## [WORK ITEM]
Output every record below exactly.

## [EXERCISE DATA]
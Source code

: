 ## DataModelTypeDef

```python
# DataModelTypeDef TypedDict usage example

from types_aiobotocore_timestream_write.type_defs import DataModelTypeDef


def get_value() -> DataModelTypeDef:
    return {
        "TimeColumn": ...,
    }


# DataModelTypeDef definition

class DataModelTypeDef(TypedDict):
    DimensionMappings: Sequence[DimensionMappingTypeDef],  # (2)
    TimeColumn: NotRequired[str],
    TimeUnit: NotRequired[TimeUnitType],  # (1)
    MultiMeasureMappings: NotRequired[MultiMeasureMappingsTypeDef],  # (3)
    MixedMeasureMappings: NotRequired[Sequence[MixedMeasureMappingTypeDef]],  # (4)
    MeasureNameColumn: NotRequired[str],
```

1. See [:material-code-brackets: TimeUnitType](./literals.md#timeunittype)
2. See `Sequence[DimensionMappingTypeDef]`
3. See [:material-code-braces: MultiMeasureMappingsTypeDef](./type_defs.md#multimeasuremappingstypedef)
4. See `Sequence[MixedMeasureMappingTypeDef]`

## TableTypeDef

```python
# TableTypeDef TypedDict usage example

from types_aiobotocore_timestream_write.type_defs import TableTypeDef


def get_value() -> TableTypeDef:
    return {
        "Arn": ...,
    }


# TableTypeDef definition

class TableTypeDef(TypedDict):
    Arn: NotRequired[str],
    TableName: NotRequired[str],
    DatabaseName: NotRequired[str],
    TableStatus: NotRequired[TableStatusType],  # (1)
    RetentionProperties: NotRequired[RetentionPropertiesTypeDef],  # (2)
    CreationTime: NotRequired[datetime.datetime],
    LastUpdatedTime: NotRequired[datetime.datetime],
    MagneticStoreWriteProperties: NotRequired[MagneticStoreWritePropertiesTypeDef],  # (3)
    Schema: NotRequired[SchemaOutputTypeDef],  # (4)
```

## [RESPONSE]
Source code

: ## DataModelTypeDef

```python
# DataModelTypeDef TypedDict usage example

from types_aiobotocore_timestream_write.type_defs import DataModelTypeDef


def get_value() -> DataModelTypeDef:
    return {
        "TimeColumn": ...,
    }


# DataModelTypeDef definition

class DataModelTypeDef(TypedDict):
    DimensionMappings: Sequence[DimensionMappingTypeDef],  # (2)
    TimeColumn: NotRequired[str],
    TimeUnit: NotRequired[TimeUnitType],  # (1)
    MultiMeasureMappings: NotRequired[MultiMeasureMappingsTypeDef],  # (3)
    MixedMeasureMappings: NotRequired[Sequence[MixedMeasureMappingTypeDef]],  # (4)
    MeasureNameColumn: NotRequired[str],
```

1. See [:material-code-brackets: TimeUnitType](./literals.md#timeunittype)
2. See `Sequence[DimensionMappingTypeDef]`
3. See [:material-code-braces: MultiMeasureMappingsTypeDef](./type_defs.md#multimeasuremappingstypedef)
4. See `Sequence[MixedMeasureMappingTypeDef]`

## TableTypeDef

```python
# TableTypeDef TypedDict usage example

from types_aiobotocore_timestream_write.type_defs import TableTypeDef


def get_value() -> TableTypeDef:
    return {
        "Arn": ...,
    }


# TableTypeDef definition

class TableTypeDef(TypedDict):
    Arn: NotRequired[str],
    TableName: NotRequired[str],
    DatabaseName: NotRequired[str],
    TableStatus: NotRequired[TableStatusType],  # (1)
    RetentionProperties: NotRequired[RetentionPropertiesTypeDef],  # (2)
    CreationTime: NotRequired[datetime.datetime],
    LastUpdatedTime: NotRequired[datetime.datetime],
    MagneticStoreWriteProperties: NotRequired[MagneticStoreWritePropertiesTypeDef],  # (3)
    Schema: NotRequired[SchemaOutputTypeDef],  # (4)
```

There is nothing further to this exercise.